Mundo de hoje



 
                        - A vida hoje em dia está muito vazia, Gilberto!  Essa confidência do meu amigo Lamarca, torna mais viva, gritante, mesmo, o que venho sentindo ultimamente.
                        Não é que a vida esteja vazia, o que esvaziou e parece que desapareceu foi o espírito do homem. O vazio que o amigo médico Lamarca percebe é a secura, a queda do padrão do gosto que vem se acentuando entre os povos da terra, sem exceção. Tanto isso é verdade que os espetáculos modernos dão ênfase à tecnologia, como aconteceu e acontece nesses espetáculos musicais de bandas. Apelam para o fogo com a intenção de distrair o público e esconderem a falta de arte do artista atual.                 Os prazeres gostosos que sempre tivemos com a arte poética,  com o talento do artista parece que não existem mais. Dirão os amigos: - mas então você é contra a tecnologia?  Claro que não, responderia. Sou contra a mediocridade. Soltar fogos,  qualquer um, aprendida a técnica, pode aprender. A arte vem do espírito, da fala, de uma frase que nos deixe extasiados, dos sentimentos,  da maestria em tocar um instrumento musical.  Acho que a falta da arte em si vem afligindo o povo, que nesses espetáculos pirotécnicos,  com música de má qualidade, começam a saltitar, mais de aflição do que de gozo.

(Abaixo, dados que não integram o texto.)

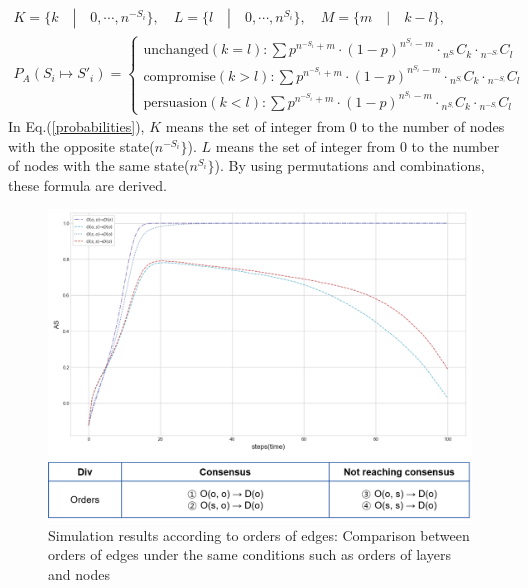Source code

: \begin{equation}
\begin{array}{l}
K = \{ k \quad|\quad 0, \cdots ,{n^{ - {S_i}}}\}, \quad L = \{l \quad|\quad 0, \cdots ,{n^{{S_i}}}\},
\quad M = \{m \quad|\quad k-l\}, \\
{P_A}({S_i} \mapsto {{S'}_i}) = \begin{cases}
\mbox{unchanged}(k = l):\sum {{p^{{n^{ - {S_i}}}+m}} \cdot {{(1 - p)}^{{n^{{S_i}}}-m}} \cdot {}_{{n^{{S_{^i}}}}}{C_k} \cdot {}_{{n^{ - {S_{^i}}}}}{C_l}} \\
\mbox{compromise}(k > l):\sum {{p^{{n^{ - {S_i}}}+m}} \cdot {{(1 - p)}^{{n^{{S_i}}}-m}} \cdot {}_{{n^{{S_{^i}}}}}{C_k} \cdot {}_{{n^{ - {S_{^i}}}}}{C_l}} \\
\mbox{persuasion}(k < l):\sum {{p^{{n^{ - {S_i}}}+m}} \cdot {{(1 - p)}^{{n^{{S_i}}}-m}} \cdot {}_{{n^{{S_{^i}}}}}{C_k} \cdot {}_{{n^{ - {S_{^i}}}}}{C_l}} 
\end{cases}
\end{array}
\label{probabilities}
\end{equation}
In Eq.(\ref{probabilities}), $K$ means the set of integer from 0 to the number of nodes with the opposite state(${n^{ - {S_i}}}\}$). $L$ means the set of integer from 0 to the number of nodes with the same state(${n^{{S_i}}}\}$). By using permutations and combinations, these formula are derived.\\

\begin{figure}[!htb]
	\centering
	\includegraphics[width=\hsize]{figure/chap4_edgeorder.png}
	\caption{Simulation results according to orders of edges: Comparison between orders of edges under the same conditions such as orders of layers and nodes}
	\label{edgeorder}
\end{figure}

                        Fomos acostumados ao prazer desde que nascemos.  E o primeiro grande prazer é o contato com a  mãe, nos dando segurança. Outros prazeres vamos conquistando pela adolescência afora e, mesmo em idade avançada, talvez sem tanto prazer sexual, que a vida nos oferece, vamos tratando de achar satisfação  em escrever, em ler, em viajar e em apreciar a boa arte que nos emocione realmente. Mesmo o teatro trágico, por incrível que pareça, nos dá um tipo de prazer,nos oferecendo oportunidade de reflexão sobre a vida. Afinal, todos queremos uma vida com paixão, emoção e não uma vida insípida, sem graça.   Quando menino, era motivo de  grande alegria ler gibi, Monteiro Lobato,  depois, os livros de aventura de Júlio Verne. Na juventude, os autores da boa literatura, como Eça de Queiroz, Fernando Pessoa, Machado de Assis, Gilberto Freire, André Maurois, e tantos outros, brasileiros e estrangeiros. Tenho certeza que os jovem saltitantes não estão tendo este tipo de prazer que estou tentando definir para os amigos. O prazer das boas emoções!

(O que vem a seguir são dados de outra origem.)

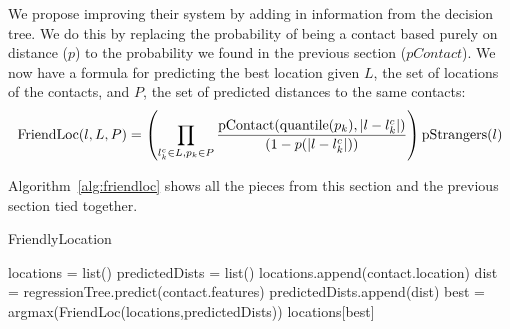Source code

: We propose improving their system by adding in information from the decision
tree.
%
We do this by replacing the probability of being a contact based purely on
distance ($p$) to the probability we found in the previous section
($pContact$).
%
We now have a formula for predicting the best location given $L$, the set of
locations of the contacts, and $P$, the set of predicted distances to the same
contacts:
\[
    \operatorname{FriendLoc}(l,L,P) =
        \left(
            \prod_{l^c_k \in L,p_k \in P}
            {\operatorname{pContact}(\operatorname{quantile}(p_k),|l-l^c_k|) \over (1-p(|l-l^c_k|))}
        \right)
        \operatorname{pStrangers}(l)
\]

Algorithm~\ref{alg:friendloc} shows all the pieces from this section and the
previous section tied together.

\begin{algorithm}
  \caption{FriendlyLocation \label{alg:friendloc}}
  \begin{algorithmic}[0]
  \State locations = list()
  \State predictedDists = list()
        \State \Continue
      \EndIf
      \State locations.append(contact.location)
      \State dist = regressionTree.predict(contact.features)
      \State predictedDists.append(dist)
  \EndFor
  \State best = argmax(FriendLoc(locations,predictedDists))
  \State \Return locations[best]
  \end{algorithmic}
\end{algorithm}


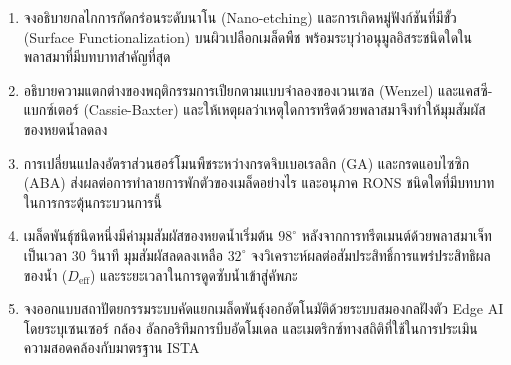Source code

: \begin{enumerate}
    \item จงอธิบายกลไกการกัดกร่อนระดับนาโน (Nano-etching) และการเกิดหมู่ฟังก์ชันที่มีขั้ว (Surface Functionalization) บนผิวเปลือกเมล็ดพืช พร้อมระบุว่าอนุมูลอิสระชนิดใดในพลาสมาที่มีบทบาทสำคัญที่สุด
    \item อธิบายความแตกต่างของพฤติกรรมการเปียกตามแบบจำลองของเวนเซล (Wenzel) และแคสซี-แบกซ์เตอร์ (Cassie-Baxter) และให้เหตุผลว่าเหตุใดการทรีตด้วยพลาสมาจึงทำให้มุมสัมผัสของหยดน้ำลดลง
    \item การเปลี่ยนแปลงอัตราส่วนฮอร์โมนพืชระหว่างกรดจิบเบอเรลลิก (GA) และกรดแอบไซซิก (ABA) ส่งผลต่อการทำลายการพักตัวของเมล็ดอย่างไร และอนุภาค RONS ชนิดใดที่มีบทบาทในการกระตุ้นกระบวนการนี้
    \item เมล็ดพันธุ์ชนิดหนึ่งมีค่ามุมสัมผัสของหยดน้ำเริ่มต้น $98^\circ$ หลังจากการทรีตเมนต์ด้วยพลาสมาเจ็ทเป็นเวลา 30 วินาที มุมสัมผัสลดลงเหลือ $32^\circ$ จงวิเคราะห์ผลต่อสัมประสิทธิ์การแพร่ประสิทธิผลของน้ำ ($D_{\text{eff}}$) และระยะเวลาในการดูดซับน้ำเข้าสู่คัพภะ
    \item จงออกแบบสถาปัตยกรรมระบบคัดแยกเมล็ดพันธุ์งอกอัตโนมัติด้วยระบบสมองกลฝังตัว Edge AI โดยระบุเซนเซอร์ กล้อง อัลกอริทึมการบีบอัดโมเดล และเมตริกซ์ทางสถิติที่ใช้ในการประเมินความสอดคล้องกับมาตรฐาน ISTA
\end{enumerate}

                        Deixo bem claro que não sou saudosista. O mundo caminha pra frente e os costumes, as tradições, os valores vão mudando.  E gosto de acompanhar essas mudanças. Fico triste é com a mediocridade reinante. E é uma pena que nossos jovens pipoqueiros, não tenham conhecido a arte pela arte. Essa é a regra, mas não me canso de ressaltar os jovens que escapam a essa regra geral. Eles existem, felizmente.
                        Atualmente, os espetáculos apresentam multidões, massa humana, que não pensa, que não reflete e não sabe fazer uma crítica. Mundo horrível de multidões amorfas.
                        Nunca fui muito de carnaval, mas considerava bom assistir a uma escola de samba do Rio de Janeiro. O que me atraía era a poesia do samba-enredo. Nem isso temos mais. Ontem, resolvi ver uma escola de samba pela televisão e fiquei horrorizado. Samba- enredo épico não tem mais.  Vi frases soltas, desconexas, muito grito e muito espalhafato. Nenhuma arte. Tecnologia, sim! Mas tecnologia não emociona de verdade, pois sabemos que é uma ferramenta para facilitar a vida da gente, nada mais. Para assistir mágica,  temos os mágicos profissionais.  O que eu quero é prazer, me emocionar com uma verdade dita em boa hora,  me assustar com o belo.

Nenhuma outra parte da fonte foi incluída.